≫ 法律に関する情報

  このコーナーでは、身近な法律についての知識を深めていただくため、
  月1回を目処に法律や制度についての概要をご説明していきます。


〜離婚等の厚生年金分割制度〜


 1. 離婚時の厚生年金分割制度とは
 離婚する際、名義の如何を問わず、夫婦が婚姻中に協力して形成した財産が、財産分与の対象となるのが原則です。

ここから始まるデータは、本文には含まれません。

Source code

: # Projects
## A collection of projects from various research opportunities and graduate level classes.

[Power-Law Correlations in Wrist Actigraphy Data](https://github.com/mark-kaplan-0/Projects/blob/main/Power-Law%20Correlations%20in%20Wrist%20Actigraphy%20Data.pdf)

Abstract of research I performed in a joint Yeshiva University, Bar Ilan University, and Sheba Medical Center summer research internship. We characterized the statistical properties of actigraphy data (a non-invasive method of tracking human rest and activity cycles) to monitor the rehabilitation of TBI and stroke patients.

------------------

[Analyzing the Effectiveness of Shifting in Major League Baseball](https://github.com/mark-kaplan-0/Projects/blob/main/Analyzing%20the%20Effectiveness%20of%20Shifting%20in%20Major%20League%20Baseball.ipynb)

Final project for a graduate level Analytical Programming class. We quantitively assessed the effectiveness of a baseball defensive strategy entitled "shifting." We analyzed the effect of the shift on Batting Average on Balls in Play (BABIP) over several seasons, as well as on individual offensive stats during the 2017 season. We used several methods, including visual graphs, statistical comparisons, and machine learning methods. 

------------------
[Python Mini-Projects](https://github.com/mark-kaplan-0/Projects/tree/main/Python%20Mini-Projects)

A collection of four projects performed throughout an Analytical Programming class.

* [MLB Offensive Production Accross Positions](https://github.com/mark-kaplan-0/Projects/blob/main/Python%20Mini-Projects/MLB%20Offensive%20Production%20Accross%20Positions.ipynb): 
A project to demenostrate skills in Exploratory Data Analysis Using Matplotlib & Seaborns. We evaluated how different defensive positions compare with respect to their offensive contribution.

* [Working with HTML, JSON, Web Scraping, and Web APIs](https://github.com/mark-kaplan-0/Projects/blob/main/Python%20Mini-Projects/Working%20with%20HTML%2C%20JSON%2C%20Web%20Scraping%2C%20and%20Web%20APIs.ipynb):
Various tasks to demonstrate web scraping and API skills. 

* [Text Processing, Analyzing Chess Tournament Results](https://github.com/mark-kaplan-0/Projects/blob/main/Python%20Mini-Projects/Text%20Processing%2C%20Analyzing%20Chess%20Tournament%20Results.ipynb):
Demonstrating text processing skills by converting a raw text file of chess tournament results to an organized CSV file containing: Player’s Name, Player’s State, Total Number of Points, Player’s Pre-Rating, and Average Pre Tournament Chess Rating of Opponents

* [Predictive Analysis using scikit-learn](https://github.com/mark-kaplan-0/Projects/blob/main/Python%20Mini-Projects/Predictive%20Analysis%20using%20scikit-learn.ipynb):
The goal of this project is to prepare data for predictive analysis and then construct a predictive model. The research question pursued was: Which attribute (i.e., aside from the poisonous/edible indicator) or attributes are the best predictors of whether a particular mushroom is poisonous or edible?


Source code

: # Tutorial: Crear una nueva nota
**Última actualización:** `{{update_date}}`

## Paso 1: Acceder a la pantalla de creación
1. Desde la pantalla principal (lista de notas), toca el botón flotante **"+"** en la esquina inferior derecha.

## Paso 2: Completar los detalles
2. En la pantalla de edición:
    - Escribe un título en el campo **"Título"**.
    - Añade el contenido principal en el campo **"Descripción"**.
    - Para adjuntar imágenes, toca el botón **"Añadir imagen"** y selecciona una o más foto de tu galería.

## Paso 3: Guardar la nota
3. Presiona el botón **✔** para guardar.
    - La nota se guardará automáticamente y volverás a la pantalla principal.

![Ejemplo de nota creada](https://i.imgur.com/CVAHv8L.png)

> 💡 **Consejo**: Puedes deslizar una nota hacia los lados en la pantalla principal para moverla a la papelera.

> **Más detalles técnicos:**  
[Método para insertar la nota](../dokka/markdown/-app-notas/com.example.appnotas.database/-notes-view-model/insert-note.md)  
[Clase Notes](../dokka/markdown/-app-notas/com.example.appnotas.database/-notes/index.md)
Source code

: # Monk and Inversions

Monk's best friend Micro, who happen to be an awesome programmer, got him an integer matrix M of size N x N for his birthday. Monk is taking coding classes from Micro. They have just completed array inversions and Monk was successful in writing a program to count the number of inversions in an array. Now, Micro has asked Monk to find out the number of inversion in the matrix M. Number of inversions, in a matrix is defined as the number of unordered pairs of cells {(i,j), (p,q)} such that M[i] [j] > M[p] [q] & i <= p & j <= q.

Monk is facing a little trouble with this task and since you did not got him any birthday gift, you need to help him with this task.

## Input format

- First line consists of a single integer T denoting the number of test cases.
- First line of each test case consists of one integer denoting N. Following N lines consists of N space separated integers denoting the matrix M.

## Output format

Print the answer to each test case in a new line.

 しかし、年金に関しては、婚姻中の給与から掛金が支払われており、夫婦が婚姻中に協力して形成した財産という側面があるにもかかわらず、判例上、年金は将来支給されるかどうか不確実なものであること等を根拠に、財産分与の対象とならないと判断したものがあります。

 また、年金を財産分与の対象として認めた事例でも、例えば、専業主婦である妻側からの請求の場合、妻が直接社会保険庁から夫名義の年金を受け取ることができるような手段が無かったため、夫が途中で妻への支給を停止し、妻が生活できなくなるケースがありました。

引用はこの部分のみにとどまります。